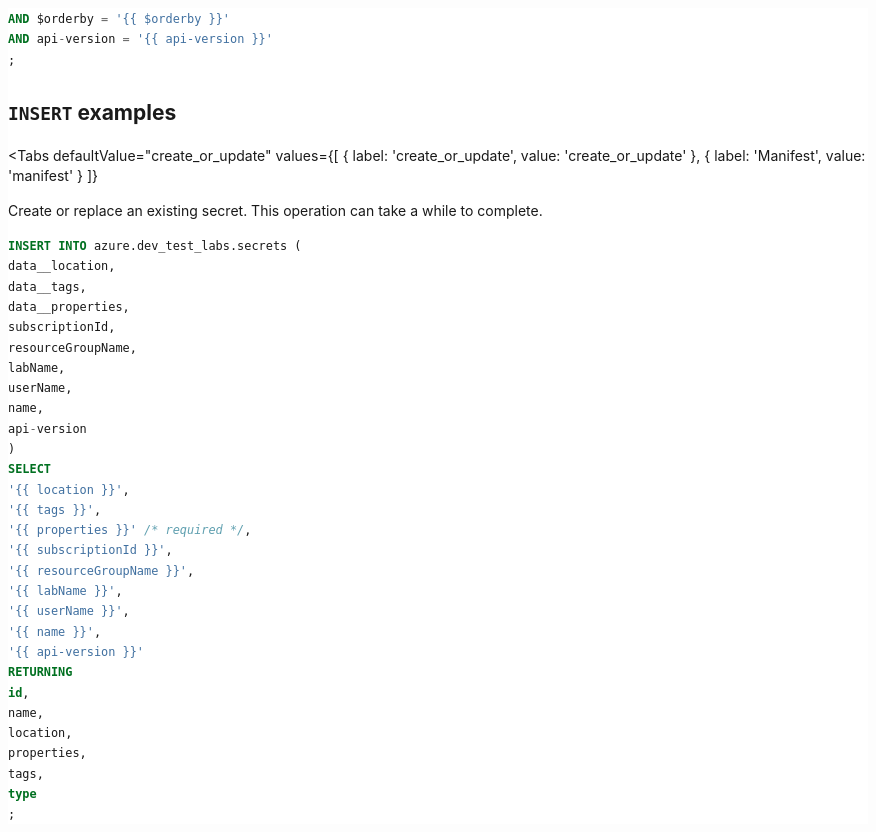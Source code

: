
 ```sql
AND $orderby = '{{ $orderby }}'
AND api-version = '{{ api-version }}'
;
```
</TabItem>
</Tabs>


## `INSERT` examples

<Tabs
    defaultValue="create_or_update"
    values={[
        { label: 'create_or_update', value: 'create_or_update' },
        { label: 'Manifest', value: 'manifest' }
    ]}
>
<TabItem value="create_or_update">

Create or replace an existing secret. This operation can take a while to complete.

```sql
INSERT INTO azure.dev_test_labs.secrets (
data__location,
data__tags,
data__properties,
subscriptionId,
resourceGroupName,
labName,
userName,
name,
api-version
)
SELECT 
'{{ location }}',
'{{ tags }}',
'{{ properties }}' /* required */,
'{{ subscriptionId }}',
'{{ resourceGroupName }}',
'{{ labName }}',
'{{ userName }}',
'{{ name }}',
'{{ api-version }}'
RETURNING
id,
name,
location,
properties,
tags,
type
;
```
</TabItem>
<TabItem value="manifest">
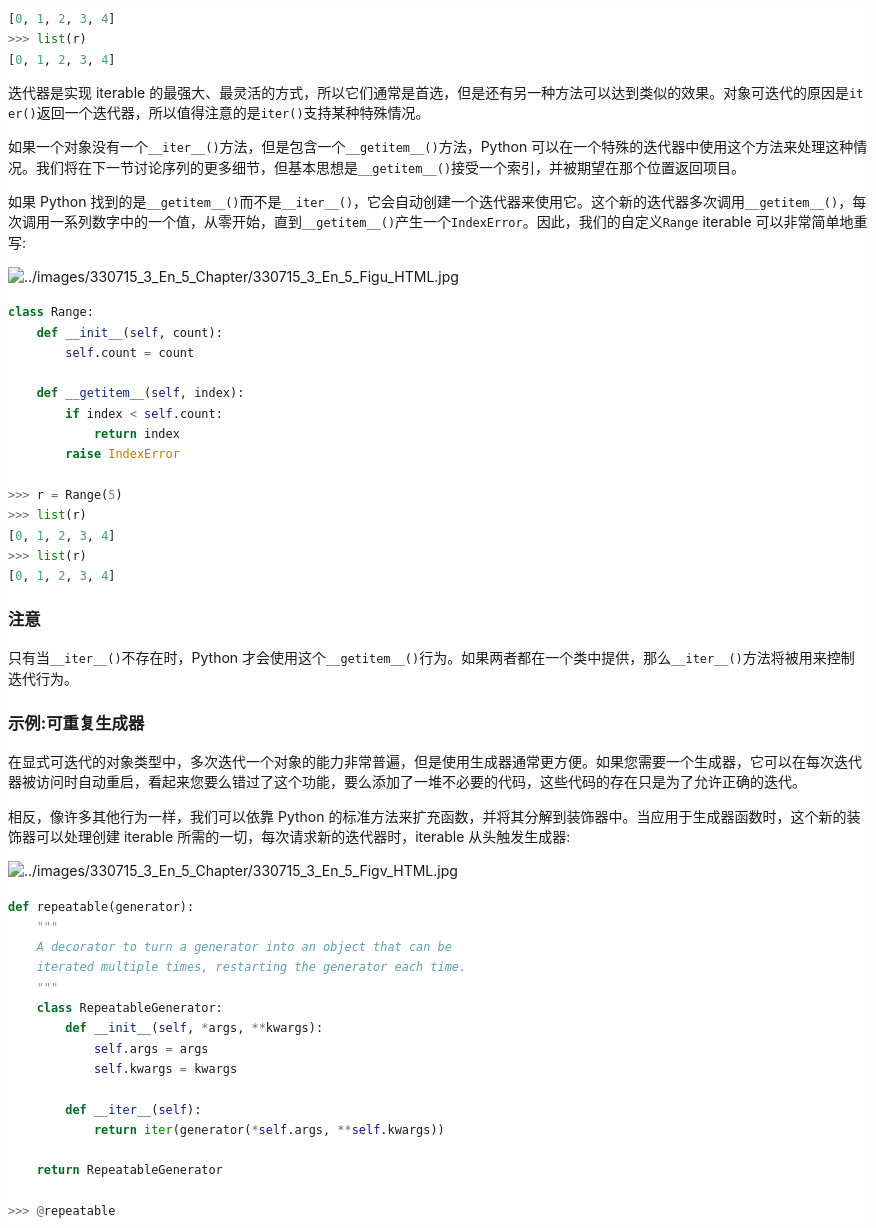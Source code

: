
 ```py
[0, 1, 2, 3, 4]
>>> list(r)
[0, 1, 2, 3, 4]

```

迭代器是实现 iterable 的最强大、最灵活的方式，所以它们通常是首选，但是还有另一种方法可以达到类似的效果。对象可迭代的原因是`iter()`返回一个迭代器，所以值得注意的是`iter()`支持某种特殊情况。

如果一个对象没有一个`__iter__()`方法，但是包含一个`__getitem__()`方法，Python 可以在一个特殊的迭代器中使用这个方法来处理这种情况。我们将在下一节讨论序列的更多细节，但基本思想是`__getitem__()`接受一个索引，并被期望在那个位置返回项目。

如果 Python 找到的是`__getitem__()`而不是`__iter__()`，它会自动创建一个迭代器来使用它。这个新的迭代器多次调用`__getitem__()`，每次调用一系列数字中的一个值，从零开始，直到`__getitem__()`产生一个`IndexError`。因此，我们的自定义`Range` iterable 可以非常简单地重写:

![../images/330715_3_En_5_Chapter/330715_3_En_5_Figu_HTML.jpg](../images/330715_3_En_5_Chapter/330715_3_En_5_Figu_HTML.jpg)

```py
class Range:
    def __init__(self, count):
        self.count = count

    def __getitem__(self, index):
        if index < self.count:
            return index
        raise IndexError

>>> r = Range(5)
>>> list(r)
[0, 1, 2, 3, 4]
>>> list(r)
[0, 1, 2, 3, 4]

```

### 注意

只有当`__iter__()`不存在时，Python 才会使用这个`__getitem__()`行为。如果两者都在一个类中提供，那么`__iter__()`方法将被用来控制迭代行为。

### 示例:可重复生成器

在显式可迭代的对象类型中，多次迭代一个对象的能力非常普遍，但是使用生成器通常更方便。如果您需要一个生成器，它可以在每次迭代器被访问时自动重启，看起来您要么错过了这个功能，要么添加了一堆不必要的代码，这些代码的存在只是为了允许正确的迭代。

相反，像许多其他行为一样，我们可以依靠 Python 的标准方法来扩充函数，并将其分解到装饰器中。当应用于生成器函数时，这个新的装饰器可以处理创建 iterable 所需的一切，每次请求新的迭代器时，iterable 从头触发生成器:

![../images/330715_3_En_5_Chapter/330715_3_En_5_Figv_HTML.jpg](../images/330715_3_En_5_Chapter/330715_3_En_5_Figv_HTML.jpg)

```py
def repeatable(generator):
    """
    A decorator to turn a generator into an object that can be
    iterated multiple times, restarting the generator each time.
    """
    class RepeatableGenerator:
        def __init__(self, *args, **kwargs):
            self.args = args
            self.kwargs = kwargs

        def __iter__(self):
            return iter(generator(*self.args, **self.kwargs))

    return RepeatableGenerator

>>> @repeatable
```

----

Exercise directions
In the listing above, which lines include the string "class"? Return every one of them.

Reply to the exercise
class Range:
    class RepeatableGenerator:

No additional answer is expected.